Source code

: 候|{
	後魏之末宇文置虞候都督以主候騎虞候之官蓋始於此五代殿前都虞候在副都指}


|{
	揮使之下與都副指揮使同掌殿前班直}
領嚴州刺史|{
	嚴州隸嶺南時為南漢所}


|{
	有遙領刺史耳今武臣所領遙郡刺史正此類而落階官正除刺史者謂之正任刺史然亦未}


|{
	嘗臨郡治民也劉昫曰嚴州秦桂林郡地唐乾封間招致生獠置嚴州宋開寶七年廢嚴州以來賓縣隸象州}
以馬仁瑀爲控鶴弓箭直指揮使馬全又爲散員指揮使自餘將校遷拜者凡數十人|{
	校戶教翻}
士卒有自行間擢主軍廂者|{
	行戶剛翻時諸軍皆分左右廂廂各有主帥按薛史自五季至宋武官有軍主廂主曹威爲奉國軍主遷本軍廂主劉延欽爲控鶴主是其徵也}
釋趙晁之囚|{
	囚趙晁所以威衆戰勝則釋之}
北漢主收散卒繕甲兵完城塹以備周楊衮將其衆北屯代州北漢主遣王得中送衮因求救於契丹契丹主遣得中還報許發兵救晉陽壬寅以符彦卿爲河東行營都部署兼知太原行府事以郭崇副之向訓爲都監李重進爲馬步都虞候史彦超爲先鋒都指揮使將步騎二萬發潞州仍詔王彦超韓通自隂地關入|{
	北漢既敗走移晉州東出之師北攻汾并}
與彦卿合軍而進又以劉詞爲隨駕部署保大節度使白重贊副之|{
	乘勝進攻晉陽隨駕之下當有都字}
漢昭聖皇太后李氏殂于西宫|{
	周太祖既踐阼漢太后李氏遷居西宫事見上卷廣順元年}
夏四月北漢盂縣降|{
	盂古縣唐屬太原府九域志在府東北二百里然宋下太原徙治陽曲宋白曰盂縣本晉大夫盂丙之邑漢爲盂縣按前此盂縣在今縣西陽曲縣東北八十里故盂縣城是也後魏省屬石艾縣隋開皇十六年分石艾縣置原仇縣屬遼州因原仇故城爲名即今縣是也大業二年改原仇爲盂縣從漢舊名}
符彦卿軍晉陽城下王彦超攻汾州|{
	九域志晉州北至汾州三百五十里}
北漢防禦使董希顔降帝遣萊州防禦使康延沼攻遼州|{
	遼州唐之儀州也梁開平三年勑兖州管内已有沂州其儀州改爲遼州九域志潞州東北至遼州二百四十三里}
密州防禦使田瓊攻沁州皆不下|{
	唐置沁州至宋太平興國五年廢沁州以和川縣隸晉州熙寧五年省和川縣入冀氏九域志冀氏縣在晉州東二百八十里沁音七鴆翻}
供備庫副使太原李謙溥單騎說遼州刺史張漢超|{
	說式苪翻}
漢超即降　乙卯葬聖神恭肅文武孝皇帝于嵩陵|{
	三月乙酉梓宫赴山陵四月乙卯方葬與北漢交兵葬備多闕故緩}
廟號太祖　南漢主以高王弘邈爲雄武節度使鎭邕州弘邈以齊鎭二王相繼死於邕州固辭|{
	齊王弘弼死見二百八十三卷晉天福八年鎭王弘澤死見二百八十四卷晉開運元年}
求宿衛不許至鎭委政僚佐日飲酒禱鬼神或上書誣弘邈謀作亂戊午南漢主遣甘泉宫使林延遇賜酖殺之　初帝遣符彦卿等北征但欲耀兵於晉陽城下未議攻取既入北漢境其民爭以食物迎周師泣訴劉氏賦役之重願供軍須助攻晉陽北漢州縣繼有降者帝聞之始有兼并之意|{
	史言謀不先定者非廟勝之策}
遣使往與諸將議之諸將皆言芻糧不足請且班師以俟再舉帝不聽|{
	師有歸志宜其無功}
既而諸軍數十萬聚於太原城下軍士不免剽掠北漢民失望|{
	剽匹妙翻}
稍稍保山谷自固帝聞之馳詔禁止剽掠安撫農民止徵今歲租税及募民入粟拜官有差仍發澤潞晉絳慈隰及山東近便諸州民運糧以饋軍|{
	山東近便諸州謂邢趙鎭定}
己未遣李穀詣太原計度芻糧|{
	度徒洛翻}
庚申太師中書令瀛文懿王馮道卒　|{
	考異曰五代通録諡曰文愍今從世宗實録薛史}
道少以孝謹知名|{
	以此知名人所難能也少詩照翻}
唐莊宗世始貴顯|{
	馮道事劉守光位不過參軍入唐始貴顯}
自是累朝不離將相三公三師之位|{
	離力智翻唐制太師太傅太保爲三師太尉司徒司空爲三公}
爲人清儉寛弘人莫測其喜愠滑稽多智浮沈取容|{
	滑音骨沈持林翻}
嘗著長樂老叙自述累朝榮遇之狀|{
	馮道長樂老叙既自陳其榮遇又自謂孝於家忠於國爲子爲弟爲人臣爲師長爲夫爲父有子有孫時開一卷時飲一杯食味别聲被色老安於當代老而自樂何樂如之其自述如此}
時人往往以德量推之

_____

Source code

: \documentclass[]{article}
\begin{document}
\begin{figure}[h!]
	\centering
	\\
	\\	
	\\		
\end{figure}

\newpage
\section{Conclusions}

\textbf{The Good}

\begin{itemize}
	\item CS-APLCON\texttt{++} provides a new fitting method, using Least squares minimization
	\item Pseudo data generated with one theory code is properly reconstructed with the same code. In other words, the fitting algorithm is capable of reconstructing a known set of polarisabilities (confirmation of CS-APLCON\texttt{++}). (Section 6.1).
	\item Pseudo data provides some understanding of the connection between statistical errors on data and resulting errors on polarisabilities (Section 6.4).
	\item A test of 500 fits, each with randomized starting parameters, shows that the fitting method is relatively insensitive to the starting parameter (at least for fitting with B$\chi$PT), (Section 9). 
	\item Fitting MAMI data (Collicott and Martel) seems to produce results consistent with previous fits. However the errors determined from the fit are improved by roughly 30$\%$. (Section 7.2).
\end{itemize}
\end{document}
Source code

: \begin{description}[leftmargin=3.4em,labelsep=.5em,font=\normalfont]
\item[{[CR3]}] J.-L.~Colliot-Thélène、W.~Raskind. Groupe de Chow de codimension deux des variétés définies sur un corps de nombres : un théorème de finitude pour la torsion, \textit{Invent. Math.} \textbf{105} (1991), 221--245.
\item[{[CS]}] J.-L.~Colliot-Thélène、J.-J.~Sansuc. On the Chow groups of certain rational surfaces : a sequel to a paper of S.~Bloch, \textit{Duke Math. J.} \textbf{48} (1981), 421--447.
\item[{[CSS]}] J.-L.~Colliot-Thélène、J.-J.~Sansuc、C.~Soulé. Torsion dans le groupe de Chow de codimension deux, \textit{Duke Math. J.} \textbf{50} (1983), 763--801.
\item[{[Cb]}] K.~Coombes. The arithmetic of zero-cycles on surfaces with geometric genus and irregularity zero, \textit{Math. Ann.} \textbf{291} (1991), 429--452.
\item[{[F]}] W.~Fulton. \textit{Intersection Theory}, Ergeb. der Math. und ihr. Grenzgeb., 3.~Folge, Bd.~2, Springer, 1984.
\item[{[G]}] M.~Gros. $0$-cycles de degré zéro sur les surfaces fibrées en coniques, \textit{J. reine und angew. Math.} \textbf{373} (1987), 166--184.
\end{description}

_____

Exercise goal |
For each line of the entries that includes "method", show that line.

Your response |
	\item CS-APLCON\texttt{++} provides a new fitting method, using Least squares minimization
	\item A test of 500 fits, each with randomized starting parameters, shows that the fitting method is relatively insensitive to the starting parameter (at least for fitting with B$\chi$PT), (Section 9). 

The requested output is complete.